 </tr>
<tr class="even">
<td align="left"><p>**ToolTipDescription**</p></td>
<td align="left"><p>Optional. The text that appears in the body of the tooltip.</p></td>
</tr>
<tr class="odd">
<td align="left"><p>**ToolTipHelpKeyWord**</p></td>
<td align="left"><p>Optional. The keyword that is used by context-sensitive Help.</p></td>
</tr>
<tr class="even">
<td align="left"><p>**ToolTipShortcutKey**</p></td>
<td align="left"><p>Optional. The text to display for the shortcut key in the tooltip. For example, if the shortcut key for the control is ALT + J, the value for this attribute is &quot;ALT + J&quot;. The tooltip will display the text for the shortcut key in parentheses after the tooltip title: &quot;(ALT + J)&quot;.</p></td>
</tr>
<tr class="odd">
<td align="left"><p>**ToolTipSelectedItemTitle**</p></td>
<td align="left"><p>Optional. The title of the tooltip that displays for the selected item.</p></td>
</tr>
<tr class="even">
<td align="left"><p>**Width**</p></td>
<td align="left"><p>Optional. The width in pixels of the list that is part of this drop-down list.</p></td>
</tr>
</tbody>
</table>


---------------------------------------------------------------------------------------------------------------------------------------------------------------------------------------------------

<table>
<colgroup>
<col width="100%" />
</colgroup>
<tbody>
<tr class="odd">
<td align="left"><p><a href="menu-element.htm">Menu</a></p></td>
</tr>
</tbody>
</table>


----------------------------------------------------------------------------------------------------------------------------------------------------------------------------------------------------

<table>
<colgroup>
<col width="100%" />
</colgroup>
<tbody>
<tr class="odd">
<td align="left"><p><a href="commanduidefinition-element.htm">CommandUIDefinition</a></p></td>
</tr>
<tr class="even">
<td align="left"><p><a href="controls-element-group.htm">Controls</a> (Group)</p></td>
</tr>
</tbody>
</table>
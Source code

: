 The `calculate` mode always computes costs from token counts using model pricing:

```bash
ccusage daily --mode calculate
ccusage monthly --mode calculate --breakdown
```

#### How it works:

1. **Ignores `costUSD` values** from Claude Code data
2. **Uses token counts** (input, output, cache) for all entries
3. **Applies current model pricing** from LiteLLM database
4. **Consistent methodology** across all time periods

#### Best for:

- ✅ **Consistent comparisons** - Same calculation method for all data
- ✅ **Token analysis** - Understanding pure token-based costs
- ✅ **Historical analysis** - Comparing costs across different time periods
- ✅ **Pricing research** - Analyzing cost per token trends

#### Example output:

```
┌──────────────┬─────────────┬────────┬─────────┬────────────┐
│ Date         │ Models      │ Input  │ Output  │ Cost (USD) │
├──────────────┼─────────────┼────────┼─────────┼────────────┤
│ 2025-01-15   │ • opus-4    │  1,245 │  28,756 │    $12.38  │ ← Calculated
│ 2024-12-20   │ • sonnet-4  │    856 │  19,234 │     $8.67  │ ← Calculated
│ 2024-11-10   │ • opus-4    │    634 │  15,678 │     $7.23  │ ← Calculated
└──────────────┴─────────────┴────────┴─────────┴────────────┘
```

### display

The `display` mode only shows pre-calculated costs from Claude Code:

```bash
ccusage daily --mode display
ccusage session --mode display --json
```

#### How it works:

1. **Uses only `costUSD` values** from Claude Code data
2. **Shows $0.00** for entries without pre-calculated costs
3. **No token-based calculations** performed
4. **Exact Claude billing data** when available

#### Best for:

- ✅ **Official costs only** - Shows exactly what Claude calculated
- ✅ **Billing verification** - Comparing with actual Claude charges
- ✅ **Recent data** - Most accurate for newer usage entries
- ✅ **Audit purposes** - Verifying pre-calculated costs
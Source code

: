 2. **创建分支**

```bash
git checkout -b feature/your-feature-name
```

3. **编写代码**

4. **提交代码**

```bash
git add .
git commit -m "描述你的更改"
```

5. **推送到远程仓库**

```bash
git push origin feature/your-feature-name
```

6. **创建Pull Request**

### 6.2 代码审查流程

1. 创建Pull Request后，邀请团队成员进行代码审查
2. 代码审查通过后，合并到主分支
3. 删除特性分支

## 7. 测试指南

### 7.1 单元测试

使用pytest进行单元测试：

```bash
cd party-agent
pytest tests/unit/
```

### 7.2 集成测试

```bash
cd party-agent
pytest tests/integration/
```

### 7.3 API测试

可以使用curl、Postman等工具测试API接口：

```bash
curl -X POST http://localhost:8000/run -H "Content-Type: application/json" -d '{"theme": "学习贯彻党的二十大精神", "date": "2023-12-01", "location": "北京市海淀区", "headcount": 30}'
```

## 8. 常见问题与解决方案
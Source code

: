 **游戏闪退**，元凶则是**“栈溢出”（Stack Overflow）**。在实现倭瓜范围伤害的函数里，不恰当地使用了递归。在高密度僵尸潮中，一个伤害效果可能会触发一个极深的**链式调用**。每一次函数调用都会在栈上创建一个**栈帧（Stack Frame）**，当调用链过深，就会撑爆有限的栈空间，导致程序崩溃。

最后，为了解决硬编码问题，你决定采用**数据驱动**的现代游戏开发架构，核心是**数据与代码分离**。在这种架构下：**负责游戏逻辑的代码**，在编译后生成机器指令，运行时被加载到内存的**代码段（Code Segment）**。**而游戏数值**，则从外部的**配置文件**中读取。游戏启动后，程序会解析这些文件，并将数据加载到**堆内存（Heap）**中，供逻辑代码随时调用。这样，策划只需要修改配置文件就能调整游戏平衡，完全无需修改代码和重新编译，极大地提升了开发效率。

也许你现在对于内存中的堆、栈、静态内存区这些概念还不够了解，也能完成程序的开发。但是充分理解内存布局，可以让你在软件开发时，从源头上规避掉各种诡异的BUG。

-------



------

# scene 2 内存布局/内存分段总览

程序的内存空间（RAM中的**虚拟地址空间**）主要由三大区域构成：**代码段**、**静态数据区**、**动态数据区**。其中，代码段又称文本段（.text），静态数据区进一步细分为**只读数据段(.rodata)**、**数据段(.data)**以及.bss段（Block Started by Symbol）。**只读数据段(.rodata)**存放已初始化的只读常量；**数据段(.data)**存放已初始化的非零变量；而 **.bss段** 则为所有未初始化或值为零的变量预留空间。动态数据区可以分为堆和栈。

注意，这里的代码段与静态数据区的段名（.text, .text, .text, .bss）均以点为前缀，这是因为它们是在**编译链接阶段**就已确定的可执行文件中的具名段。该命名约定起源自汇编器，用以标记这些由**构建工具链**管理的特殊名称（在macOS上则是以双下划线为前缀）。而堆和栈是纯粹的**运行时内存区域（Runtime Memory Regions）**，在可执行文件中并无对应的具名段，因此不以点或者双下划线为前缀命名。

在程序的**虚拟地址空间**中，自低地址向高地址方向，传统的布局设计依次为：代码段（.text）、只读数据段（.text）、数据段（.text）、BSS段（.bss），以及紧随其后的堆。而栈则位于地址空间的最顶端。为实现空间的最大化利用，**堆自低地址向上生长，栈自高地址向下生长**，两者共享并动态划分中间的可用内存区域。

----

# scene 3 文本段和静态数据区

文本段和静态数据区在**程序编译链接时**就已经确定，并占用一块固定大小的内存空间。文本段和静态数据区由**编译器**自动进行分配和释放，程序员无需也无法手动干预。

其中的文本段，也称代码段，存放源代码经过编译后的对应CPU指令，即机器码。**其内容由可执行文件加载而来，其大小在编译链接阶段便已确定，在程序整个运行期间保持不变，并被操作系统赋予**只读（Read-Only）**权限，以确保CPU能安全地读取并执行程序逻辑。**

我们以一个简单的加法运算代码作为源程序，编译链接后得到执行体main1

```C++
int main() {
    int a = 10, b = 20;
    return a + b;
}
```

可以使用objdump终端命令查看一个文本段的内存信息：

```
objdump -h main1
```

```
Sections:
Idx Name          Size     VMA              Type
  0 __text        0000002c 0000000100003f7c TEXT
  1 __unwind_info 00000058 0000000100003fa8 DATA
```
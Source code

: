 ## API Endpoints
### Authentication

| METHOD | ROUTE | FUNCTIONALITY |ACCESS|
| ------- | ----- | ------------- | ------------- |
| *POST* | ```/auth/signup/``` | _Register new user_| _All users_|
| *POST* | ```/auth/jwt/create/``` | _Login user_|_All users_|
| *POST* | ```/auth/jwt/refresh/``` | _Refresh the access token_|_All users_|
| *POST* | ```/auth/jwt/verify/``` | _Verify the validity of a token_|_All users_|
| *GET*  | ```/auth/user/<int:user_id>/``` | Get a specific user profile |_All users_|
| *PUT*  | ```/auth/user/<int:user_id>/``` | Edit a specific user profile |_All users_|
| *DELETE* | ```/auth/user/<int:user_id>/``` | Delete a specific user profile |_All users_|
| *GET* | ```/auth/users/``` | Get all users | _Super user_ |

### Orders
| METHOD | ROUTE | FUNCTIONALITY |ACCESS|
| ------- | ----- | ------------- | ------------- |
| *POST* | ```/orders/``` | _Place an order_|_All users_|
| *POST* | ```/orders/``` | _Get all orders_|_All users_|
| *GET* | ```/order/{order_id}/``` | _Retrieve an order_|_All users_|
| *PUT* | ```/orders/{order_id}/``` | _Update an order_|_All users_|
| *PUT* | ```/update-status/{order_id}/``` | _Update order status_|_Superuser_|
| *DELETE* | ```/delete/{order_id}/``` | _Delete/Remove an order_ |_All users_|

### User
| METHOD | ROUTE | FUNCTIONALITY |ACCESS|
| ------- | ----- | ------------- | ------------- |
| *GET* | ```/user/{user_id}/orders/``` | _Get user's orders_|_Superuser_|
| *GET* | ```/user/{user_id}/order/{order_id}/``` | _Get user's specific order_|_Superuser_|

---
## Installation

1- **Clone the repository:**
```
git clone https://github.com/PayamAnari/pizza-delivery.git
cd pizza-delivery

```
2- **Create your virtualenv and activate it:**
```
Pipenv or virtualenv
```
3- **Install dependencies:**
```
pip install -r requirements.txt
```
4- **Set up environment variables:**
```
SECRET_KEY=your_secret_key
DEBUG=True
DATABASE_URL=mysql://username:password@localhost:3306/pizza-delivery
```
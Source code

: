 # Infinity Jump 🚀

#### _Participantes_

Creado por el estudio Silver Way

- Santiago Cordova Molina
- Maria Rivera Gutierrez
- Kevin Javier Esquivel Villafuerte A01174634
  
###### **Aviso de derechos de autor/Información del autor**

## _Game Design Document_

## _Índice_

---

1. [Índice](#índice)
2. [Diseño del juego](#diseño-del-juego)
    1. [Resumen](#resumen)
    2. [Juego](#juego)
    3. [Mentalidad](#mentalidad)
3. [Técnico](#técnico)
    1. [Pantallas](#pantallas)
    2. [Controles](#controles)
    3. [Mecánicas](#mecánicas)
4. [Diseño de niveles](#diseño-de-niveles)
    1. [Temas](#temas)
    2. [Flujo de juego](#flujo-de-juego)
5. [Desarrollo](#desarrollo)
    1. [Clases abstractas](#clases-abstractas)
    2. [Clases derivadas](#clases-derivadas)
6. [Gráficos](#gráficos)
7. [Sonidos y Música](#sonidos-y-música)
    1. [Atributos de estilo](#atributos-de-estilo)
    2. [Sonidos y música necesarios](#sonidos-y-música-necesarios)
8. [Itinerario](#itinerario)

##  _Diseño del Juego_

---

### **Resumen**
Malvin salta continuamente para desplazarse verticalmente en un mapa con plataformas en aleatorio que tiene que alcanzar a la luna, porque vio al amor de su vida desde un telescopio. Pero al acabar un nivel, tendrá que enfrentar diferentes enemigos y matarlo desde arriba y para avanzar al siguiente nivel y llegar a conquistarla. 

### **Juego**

+--

### WHAT TO PRODUCE
In the listing above, find the line with "2. **Shows $0.00**" and the line with "- ✅ **Billing"; set down exactly those two lines and every line between them, nothing more.

### OUTPUT OF THE EXERCISE
2. **Shows $0.00** for entries without pre-calculated costs
3. **No token-based calculations** performed
4. **Exact Claude billing data** when available

#### Best for:

- ✅ **Official costs only** - Shows exactly what Claude calculated
- ✅ **Billing verification** - Comparing with actual Claude charges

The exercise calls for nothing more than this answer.